Solve inequality: $-5 < \frac{1}{x} < 0$
Solution 1:
Since you know that $x\neq 0$ you can multiply by $x$. Just remember that $x<0$. So, multiplying by $x$ reverses the inequalities.
Then you get $-5x>1>0$. This gives $-5x>1$. Now divide by $-5$.
Solution 2:
You don't have to necessarily put $x$ to the center directly. One way to solve such double inequality is to split it to a system of two inequalities:
$$\begin{cases}-5<\frac1x\\ \frac1x<0\end{cases}$$
From the second one you get $x<0$, and from the first one you can obtain $x<-\frac15$ (not forgetting that $x<0$).

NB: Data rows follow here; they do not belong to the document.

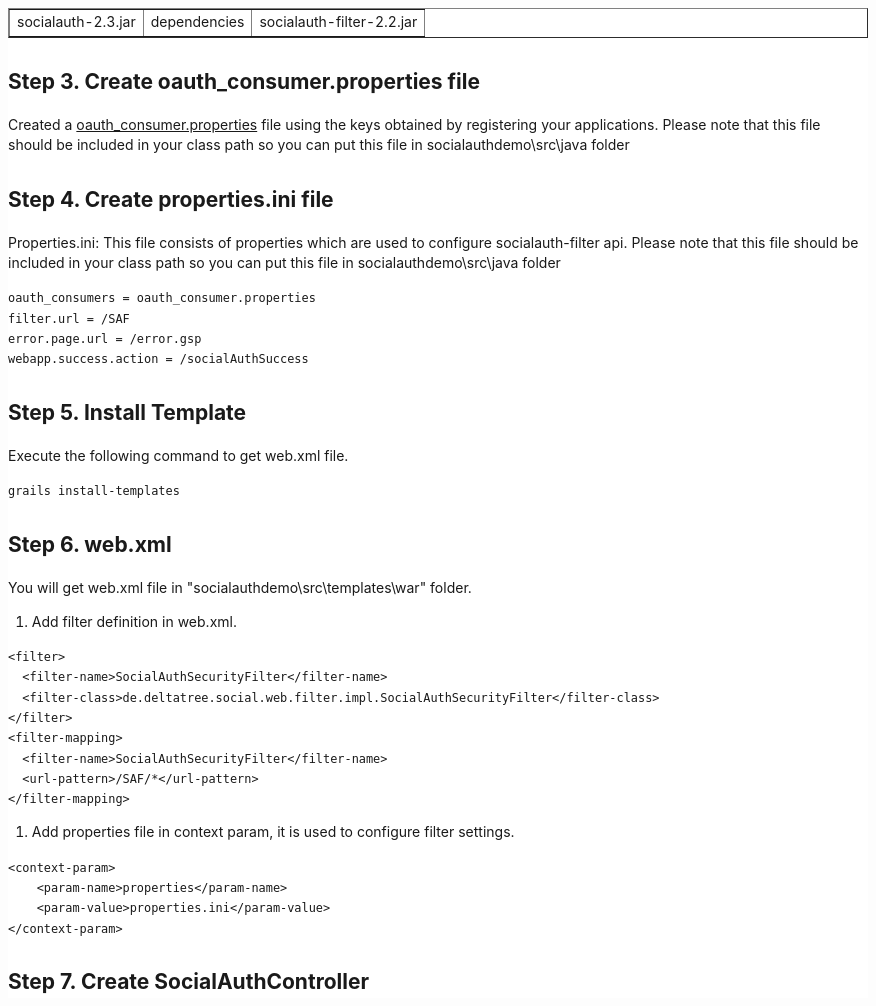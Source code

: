 <table cellpadding='3' border='1' cellspacing='0'>
<blockquote><tr>
<blockquote><td>socialauth-2.3.jar</td>
<td>dependencies</td>
<td>socialauth-filter-2.2.jar</td>
</blockquote></tr>
</table></blockquote>

## Step 3. Create oauth\_consumer.properties file ##
Created a [oauth\_consumer.properties](SampleProperties.md) file using the keys obtained by registering your applications. Please note that this file should be included in your class path so you can put this file in socialauthdemo\src\java folder


## Step 4. Create properties.ini file ##
Properties.ini: This file consists of properties which are used to configure socialauth-filter api. Please note that this file should be included in your class path so you can put this file in socialauthdemo\src\java folder
```
oauth_consumers = oauth_consumer.properties
filter.url = /SAF
error.page.url = /error.gsp
webapp.success.action = /socialAuthSuccess
```

## Step 5. Install Template ##
Execute the following command to get web.xml file.
```
grails install-templates
```


## Step 6. web.xml ##
You will get web.xml file in "socialauthdemo\src\templates\war" folder.
  1. Add filter definition in web.xml.
```
<filter>
  <filter-name>SocialAuthSecurityFilter</filter-name>
  <filter-class>de.deltatree.social.web.filter.impl.SocialAuthSecurityFilter</filter-class>
</filter>
<filter-mapping>
  <filter-name>SocialAuthSecurityFilter</filter-name>
  <url-pattern>/SAF/*</url-pattern>
</filter-mapping>

```
  1. Add properties file in context param, it is used to configure filter settings.
```
<context-param>
	<param-name>properties</param-name>
	<param-value>properties.ini</param-value>
</context-param>
```
## Step 7. Create SocialAuthController ##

Now the answer is intersection of the two intervals: $x\in(-\infty,0)\cap(-\infty,-\frac15)=(-\infty,-\frac15)$.
Solution 3:
Note that given $-5\lt \frac 1x \lt 0$, we know that $$\frac 1x < 0 \implies x< 0$$. So when you multiply by $x$ to remove it from the denominator, you need to reverse the directions of the inequalities.
$$-5 \lt \frac 1x \iff -5x \gt 1\iff x \lt -\frac 15 $$ and $$\frac 1x <0 \iff x\lt 0$$ The second inequality we already know, and so the first inequality is the stricter of the two that must be met for both inequalities to hold. $ x\lt \dfrac{-1}{5}$.